▶ _Problem statement_:
Could you state how many lines of the material hold "span"? Include nothing beyond the number.

▶ _Materials provided_:
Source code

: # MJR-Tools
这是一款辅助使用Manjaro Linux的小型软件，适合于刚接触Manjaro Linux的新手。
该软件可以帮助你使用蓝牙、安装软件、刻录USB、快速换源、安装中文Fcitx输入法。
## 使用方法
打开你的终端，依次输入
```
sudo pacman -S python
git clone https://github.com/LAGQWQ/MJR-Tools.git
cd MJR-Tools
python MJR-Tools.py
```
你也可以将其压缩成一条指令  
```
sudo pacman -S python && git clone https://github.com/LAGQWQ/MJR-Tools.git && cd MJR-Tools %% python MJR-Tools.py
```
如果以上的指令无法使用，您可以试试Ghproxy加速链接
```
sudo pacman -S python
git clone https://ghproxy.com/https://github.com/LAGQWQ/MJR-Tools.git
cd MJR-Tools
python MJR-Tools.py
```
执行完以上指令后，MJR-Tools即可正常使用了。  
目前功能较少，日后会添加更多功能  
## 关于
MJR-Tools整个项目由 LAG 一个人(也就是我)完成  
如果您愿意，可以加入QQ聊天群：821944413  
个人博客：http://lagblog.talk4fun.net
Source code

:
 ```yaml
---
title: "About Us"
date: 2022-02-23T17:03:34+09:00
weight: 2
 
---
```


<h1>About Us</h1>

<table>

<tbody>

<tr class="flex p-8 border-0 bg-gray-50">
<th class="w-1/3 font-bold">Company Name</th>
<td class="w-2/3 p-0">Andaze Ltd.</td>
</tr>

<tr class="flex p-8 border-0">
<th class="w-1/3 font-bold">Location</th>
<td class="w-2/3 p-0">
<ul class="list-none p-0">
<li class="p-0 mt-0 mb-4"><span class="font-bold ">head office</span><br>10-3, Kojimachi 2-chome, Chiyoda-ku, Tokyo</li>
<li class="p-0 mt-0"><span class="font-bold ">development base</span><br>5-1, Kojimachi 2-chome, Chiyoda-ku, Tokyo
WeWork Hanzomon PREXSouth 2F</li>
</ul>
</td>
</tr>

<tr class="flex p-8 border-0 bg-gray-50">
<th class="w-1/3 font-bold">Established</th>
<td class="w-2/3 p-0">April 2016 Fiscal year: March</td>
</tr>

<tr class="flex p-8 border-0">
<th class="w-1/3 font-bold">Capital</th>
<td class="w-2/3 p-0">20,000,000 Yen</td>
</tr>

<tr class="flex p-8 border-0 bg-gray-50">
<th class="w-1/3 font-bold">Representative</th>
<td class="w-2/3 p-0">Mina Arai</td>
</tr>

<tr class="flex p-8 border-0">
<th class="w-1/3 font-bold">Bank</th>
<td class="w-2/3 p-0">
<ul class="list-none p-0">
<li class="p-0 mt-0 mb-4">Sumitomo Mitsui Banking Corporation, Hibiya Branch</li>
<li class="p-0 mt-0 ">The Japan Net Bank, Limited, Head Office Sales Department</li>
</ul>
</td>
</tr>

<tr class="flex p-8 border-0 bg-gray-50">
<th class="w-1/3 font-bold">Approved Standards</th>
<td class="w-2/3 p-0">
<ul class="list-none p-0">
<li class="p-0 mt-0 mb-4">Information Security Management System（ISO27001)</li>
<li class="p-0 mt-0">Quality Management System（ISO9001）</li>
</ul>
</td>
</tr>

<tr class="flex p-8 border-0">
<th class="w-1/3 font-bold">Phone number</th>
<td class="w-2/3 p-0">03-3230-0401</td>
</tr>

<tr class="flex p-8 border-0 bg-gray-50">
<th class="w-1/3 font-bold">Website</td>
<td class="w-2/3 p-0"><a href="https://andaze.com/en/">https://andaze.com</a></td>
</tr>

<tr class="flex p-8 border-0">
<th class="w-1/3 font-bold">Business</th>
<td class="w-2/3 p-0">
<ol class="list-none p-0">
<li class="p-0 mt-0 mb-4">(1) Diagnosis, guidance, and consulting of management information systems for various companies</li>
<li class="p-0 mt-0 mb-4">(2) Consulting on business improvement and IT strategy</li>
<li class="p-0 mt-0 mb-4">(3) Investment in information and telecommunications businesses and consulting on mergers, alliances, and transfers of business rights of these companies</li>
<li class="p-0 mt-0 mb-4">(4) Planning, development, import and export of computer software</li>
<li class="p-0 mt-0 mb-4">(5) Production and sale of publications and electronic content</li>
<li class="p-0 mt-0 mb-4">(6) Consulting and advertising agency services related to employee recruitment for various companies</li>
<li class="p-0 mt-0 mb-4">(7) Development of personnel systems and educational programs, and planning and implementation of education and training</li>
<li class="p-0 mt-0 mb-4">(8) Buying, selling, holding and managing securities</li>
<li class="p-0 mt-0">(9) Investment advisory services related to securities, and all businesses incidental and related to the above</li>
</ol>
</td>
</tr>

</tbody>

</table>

▶ _The completed task_:
2